Cyrtodactylus nyinyikyawi

Scientific classification
- Kingdom: Animalia
- Phylum: Chordata
- Class: Reptilia
- Order: Squamata
- Suborder: Gekkota
- Family: Gekkonidae
- Genus: Cyrtodactylus
- Species: C. nyinyikyawi
- Binomial name: Cyrtodactylus nyinyikyawi L. Grismer, Wood, Thura, Win & Quah, 2019

= Cyrtodactylus nyinyikyawi =

- Authority: L. Grismer, Wood, Thura, Win & Quah, 2019

Species of gecko

Cyrtodactylus nyinyikyawi, also known commonly as the Shwe Settaw bent-toed gecko, is a species of lizard in the family Gekkonidae.
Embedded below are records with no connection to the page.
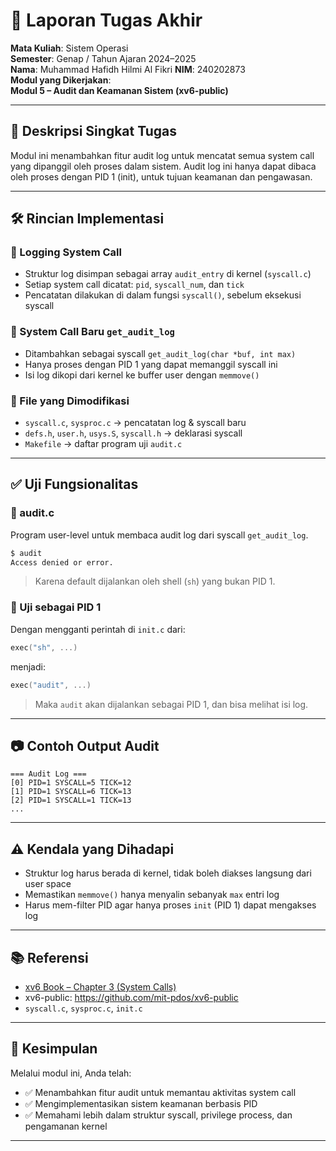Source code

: # 📝 Laporan Tugas Akhir

**Mata Kuliah**: Sistem Operasi  
**Semester**: Genap / Tahun Ajaran 2024–2025  
**Nama**: Muhammad Hafidh Hilmi Al Fikri 
**NIM**: 240202873  
**Modul yang Dikerjakan**:  
**Modul 5 – Audit dan Keamanan Sistem (xv6-public)**

---

## 📌 Deskripsi Singkat Tugas

Modul ini menambahkan fitur audit log untuk mencatat semua system call yang dipanggil oleh proses dalam sistem. Audit log ini hanya dapat dibaca oleh proses dengan PID 1 (init), untuk tujuan keamanan dan pengawasan.

---

## 🛠️ Rincian Implementasi

### 🔐 Logging System Call

- Struktur log disimpan sebagai array `audit_entry` di kernel (`syscall.c`)
- Setiap system call dicatat: `pid`, `syscall_num`, dan `tick`
- Pencatatan dilakukan di dalam fungsi `syscall()`, sebelum eksekusi syscall

### 🧾 System Call Baru `get_audit_log`

- Ditambahkan sebagai syscall `get_audit_log(char *buf, int max)`
- Hanya proses dengan PID 1 yang dapat memanggil syscall ini
- Isi log dikopi dari kernel ke buffer user dengan `memmove()`

### 📂 File yang Dimodifikasi

- `syscall.c`, `sysproc.c` → pencatatan log & syscall baru
- `defs.h`, `user.h`, `usys.S`, `syscall.h` → deklarasi syscall
- `Makefile` → daftar program uji `audit.c`

---

## ✅ Uji Fungsionalitas

### 🔧 audit.c

Program user-level untuk membaca audit log dari syscall `get_audit_log`.

```bash
$ audit
Access denied or error.
```

> Karena default dijalankan oleh shell (`sh`) yang bukan PID 1.

### 🧪 Uji sebagai PID 1

Dengan mengganti perintah di `init.c` dari:

```c
exec("sh", ...)
```

menjadi:

```c
exec("audit", ...)
```

> Maka `audit` akan dijalankan sebagai PID 1, dan bisa melihat isi log.

---

## 📷 Contoh Output Audit

```
=== Audit Log ===
[0] PID=1 SYSCALL=5 TICK=12
[1] PID=1 SYSCALL=6 TICK=13
[2] PID=1 SYSCALL=1 TICK=13
...
```

---

## ⚠️ Kendala yang Dihadapi

- Struktur log harus berada di kernel, tidak boleh diakses langsung dari user space
- Memastikan `memmove()` hanya menyalin sebanyak `max` entri log
- Harus mem-filter PID agar hanya proses `init` (PID 1) dapat mengakses log

---

## 📚 Referensi

- [xv6 Book – Chapter 3 (System Calls)](https://pdos.csail.mit.edu/6.828/2018/xv6/book-rev11.pdf)
- xv6-public: https://github.com/mit-pdos/xv6-public
- `syscall.c`, `sysproc.c`, `init.c`

---

## 📌 Kesimpulan

Melalui modul ini, Anda telah:

- ✅ Menambahkan fitur audit untuk memantau aktivitas system call
- ✅ Mengimplementasikan sistem keamanan berbasis PID
- ✅ Memahami lebih dalam struktur syscall, privilege process, dan pengamanan kernel

---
The species is endemic to Myanmar.

==Etymology==
The specific name, nyinyikyawi, is in honor of Nyi Nyi Kyaw who is the Director General of the Forest Department of Myanmar.

==Geographic range==
C. nyinyikyawi is found in central Myanmar, in Magway Region.

==Description==
A relatively small species for its genus, C. nyinyikyawi may attain a snout-to-vent length (SVL) of 6.6 cm.

==Reproduction==
The mode of reproduction of C. nyinyikyawi is unknown.